[Stored data entries]:
....................

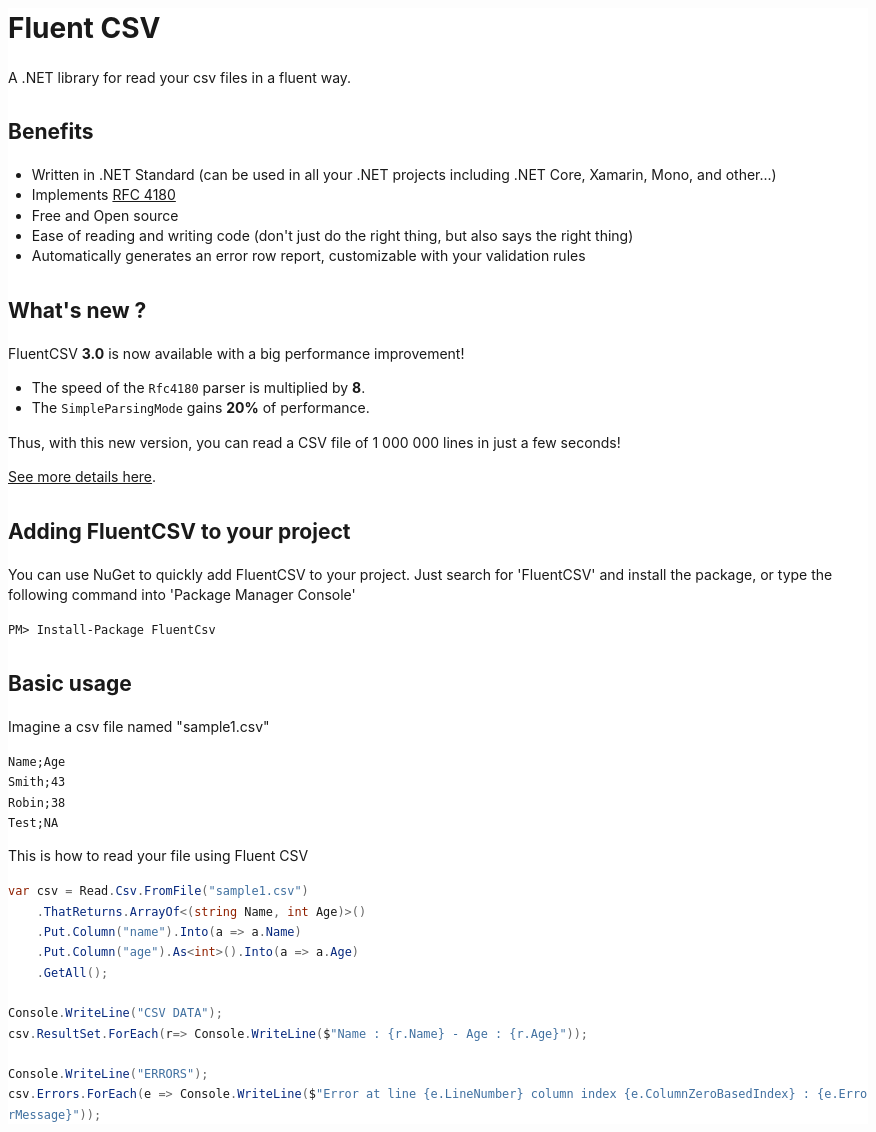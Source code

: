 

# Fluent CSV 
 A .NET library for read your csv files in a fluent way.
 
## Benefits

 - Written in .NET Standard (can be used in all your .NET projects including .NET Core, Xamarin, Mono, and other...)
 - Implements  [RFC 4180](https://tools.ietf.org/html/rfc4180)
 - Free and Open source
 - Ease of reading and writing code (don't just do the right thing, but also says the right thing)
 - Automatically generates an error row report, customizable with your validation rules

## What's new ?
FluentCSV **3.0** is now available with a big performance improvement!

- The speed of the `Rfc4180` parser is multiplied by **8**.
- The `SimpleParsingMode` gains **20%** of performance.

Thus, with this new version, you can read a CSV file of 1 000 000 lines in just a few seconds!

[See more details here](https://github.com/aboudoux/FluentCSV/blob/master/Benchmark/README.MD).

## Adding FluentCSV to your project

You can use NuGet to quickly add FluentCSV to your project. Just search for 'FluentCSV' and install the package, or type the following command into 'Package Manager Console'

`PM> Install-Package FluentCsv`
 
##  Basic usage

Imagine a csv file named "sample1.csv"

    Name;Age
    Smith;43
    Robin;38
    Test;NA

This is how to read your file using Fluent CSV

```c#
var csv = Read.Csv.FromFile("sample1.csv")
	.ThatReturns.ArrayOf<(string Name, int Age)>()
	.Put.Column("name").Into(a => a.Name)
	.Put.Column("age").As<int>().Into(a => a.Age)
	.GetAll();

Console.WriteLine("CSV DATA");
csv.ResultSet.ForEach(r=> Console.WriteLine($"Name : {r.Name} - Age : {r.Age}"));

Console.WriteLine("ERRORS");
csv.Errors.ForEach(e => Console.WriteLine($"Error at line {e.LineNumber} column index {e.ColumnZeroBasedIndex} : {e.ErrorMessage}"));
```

....................

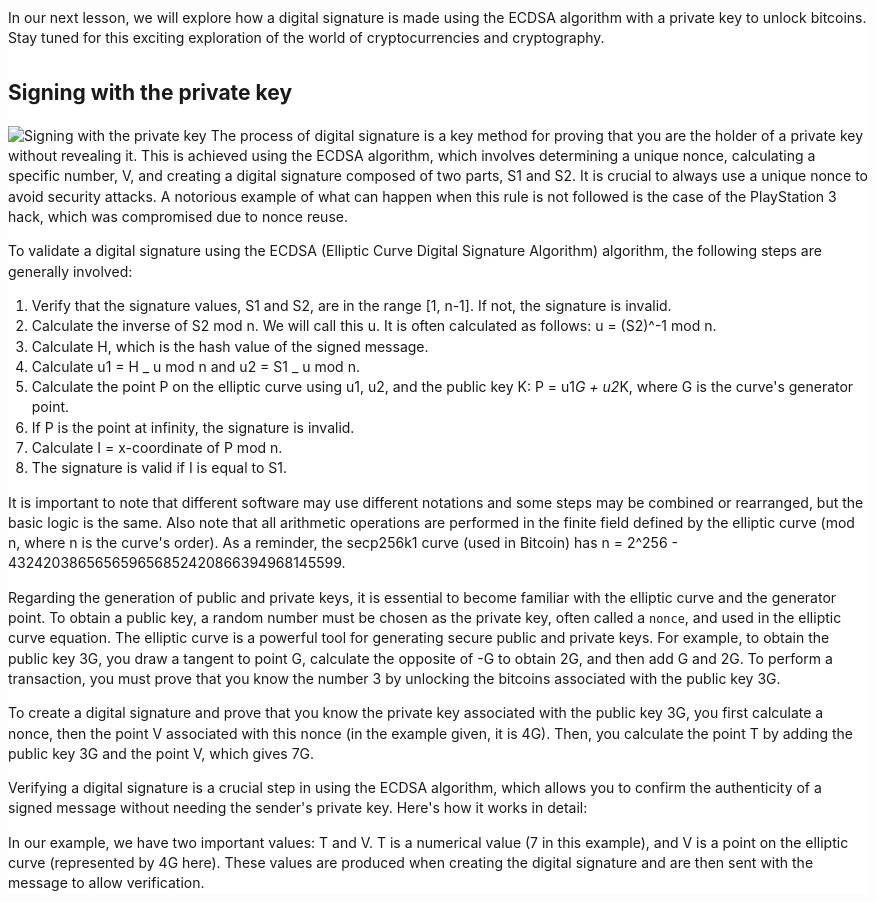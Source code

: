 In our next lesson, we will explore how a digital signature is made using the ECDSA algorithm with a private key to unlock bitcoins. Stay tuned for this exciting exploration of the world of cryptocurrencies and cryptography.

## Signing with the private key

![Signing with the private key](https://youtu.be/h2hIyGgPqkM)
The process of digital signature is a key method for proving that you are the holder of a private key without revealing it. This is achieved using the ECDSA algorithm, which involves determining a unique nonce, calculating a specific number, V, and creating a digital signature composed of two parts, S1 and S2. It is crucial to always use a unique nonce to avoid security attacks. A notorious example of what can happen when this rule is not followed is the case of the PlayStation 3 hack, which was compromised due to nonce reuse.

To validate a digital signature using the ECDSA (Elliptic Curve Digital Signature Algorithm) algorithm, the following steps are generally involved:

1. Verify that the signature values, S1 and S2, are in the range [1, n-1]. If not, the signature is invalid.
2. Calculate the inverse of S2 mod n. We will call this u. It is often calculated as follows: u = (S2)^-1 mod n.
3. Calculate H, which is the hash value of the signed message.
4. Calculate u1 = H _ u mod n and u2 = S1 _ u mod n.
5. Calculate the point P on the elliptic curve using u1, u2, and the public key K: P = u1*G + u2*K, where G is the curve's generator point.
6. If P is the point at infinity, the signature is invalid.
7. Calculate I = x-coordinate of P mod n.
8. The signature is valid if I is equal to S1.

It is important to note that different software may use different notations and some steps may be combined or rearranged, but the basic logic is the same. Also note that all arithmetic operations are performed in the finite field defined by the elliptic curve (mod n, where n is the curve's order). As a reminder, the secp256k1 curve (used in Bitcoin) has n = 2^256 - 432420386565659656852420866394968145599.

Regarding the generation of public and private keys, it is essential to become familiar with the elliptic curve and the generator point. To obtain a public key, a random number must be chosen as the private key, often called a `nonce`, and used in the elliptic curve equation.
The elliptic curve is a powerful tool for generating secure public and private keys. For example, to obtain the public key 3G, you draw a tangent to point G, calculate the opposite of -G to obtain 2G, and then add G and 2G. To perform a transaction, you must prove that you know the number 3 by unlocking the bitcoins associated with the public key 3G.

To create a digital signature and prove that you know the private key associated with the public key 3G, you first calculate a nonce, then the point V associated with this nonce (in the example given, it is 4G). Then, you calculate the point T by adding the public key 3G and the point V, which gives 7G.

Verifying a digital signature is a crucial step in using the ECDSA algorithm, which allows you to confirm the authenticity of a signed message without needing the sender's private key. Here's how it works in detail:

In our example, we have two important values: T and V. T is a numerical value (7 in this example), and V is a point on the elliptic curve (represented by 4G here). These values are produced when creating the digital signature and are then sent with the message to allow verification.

....................

Gather up, from the records above, each line where the word "Console" appears.

[Your solution]:
You can use NuGet to quickly add FluentCSV to your project. Just search for 'FluentCSV' and install the package, or type the following command into 'Package Manager Console'
Console.WriteLine("CSV DATA");
csv.ResultSet.ForEach(r=> Console.WriteLine($"Name : {r.Name} - Age : {r.Age}"));
Console.WriteLine("ERRORS");
csv.Errors.ForEach(e => Console.WriteLine($"Error at line {e.LineNumber} column index {e.ColumnZeroBasedIndex} : {e.ErrorMessage}"));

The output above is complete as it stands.